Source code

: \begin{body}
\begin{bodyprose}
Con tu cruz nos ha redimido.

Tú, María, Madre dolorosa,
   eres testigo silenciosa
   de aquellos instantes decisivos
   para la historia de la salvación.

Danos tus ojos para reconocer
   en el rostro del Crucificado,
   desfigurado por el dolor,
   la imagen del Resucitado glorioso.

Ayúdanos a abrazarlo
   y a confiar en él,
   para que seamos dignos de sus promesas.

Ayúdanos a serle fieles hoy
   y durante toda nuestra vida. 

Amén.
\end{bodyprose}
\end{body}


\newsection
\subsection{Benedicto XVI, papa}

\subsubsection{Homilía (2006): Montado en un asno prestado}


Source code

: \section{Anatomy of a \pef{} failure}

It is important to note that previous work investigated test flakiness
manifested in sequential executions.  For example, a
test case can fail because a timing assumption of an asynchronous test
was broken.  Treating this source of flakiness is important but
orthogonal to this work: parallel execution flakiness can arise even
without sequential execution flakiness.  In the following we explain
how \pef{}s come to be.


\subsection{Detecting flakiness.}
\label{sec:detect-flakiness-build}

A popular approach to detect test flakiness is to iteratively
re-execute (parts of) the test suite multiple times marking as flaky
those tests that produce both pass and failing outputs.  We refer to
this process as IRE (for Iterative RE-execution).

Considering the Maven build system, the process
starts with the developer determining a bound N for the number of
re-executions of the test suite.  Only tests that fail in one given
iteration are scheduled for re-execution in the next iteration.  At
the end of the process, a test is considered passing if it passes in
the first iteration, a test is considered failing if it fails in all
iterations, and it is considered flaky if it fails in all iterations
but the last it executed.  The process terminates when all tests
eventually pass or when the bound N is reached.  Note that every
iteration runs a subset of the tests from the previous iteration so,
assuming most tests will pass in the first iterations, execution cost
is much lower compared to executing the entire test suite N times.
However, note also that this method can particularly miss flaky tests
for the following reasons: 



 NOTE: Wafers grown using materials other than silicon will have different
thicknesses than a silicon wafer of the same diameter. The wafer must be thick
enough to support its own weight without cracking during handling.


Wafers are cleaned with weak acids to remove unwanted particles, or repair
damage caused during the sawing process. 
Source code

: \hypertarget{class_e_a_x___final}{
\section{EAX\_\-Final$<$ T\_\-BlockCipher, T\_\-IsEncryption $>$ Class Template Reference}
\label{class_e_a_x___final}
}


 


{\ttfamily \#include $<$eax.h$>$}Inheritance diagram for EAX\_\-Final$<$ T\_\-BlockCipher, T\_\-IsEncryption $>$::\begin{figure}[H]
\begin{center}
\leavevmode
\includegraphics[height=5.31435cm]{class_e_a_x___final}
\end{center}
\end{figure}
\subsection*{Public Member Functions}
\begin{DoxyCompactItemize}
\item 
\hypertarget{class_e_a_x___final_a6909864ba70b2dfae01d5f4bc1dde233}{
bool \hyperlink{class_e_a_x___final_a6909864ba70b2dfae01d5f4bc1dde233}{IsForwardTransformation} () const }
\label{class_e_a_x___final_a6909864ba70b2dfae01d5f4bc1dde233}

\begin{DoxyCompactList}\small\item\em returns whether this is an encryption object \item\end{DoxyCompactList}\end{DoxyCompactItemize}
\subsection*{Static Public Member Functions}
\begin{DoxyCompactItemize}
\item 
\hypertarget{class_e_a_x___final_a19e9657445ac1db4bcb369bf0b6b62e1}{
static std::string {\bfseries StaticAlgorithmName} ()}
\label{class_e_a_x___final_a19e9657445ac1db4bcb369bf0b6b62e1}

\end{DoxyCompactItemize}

※

### What is expected
Each line that mentions the string "failing" must be copied from the listing.

### Expected answer
those tests that produce both pass and failing outputs.  We refer to
the first iteration, a test is considered failing if it fails in all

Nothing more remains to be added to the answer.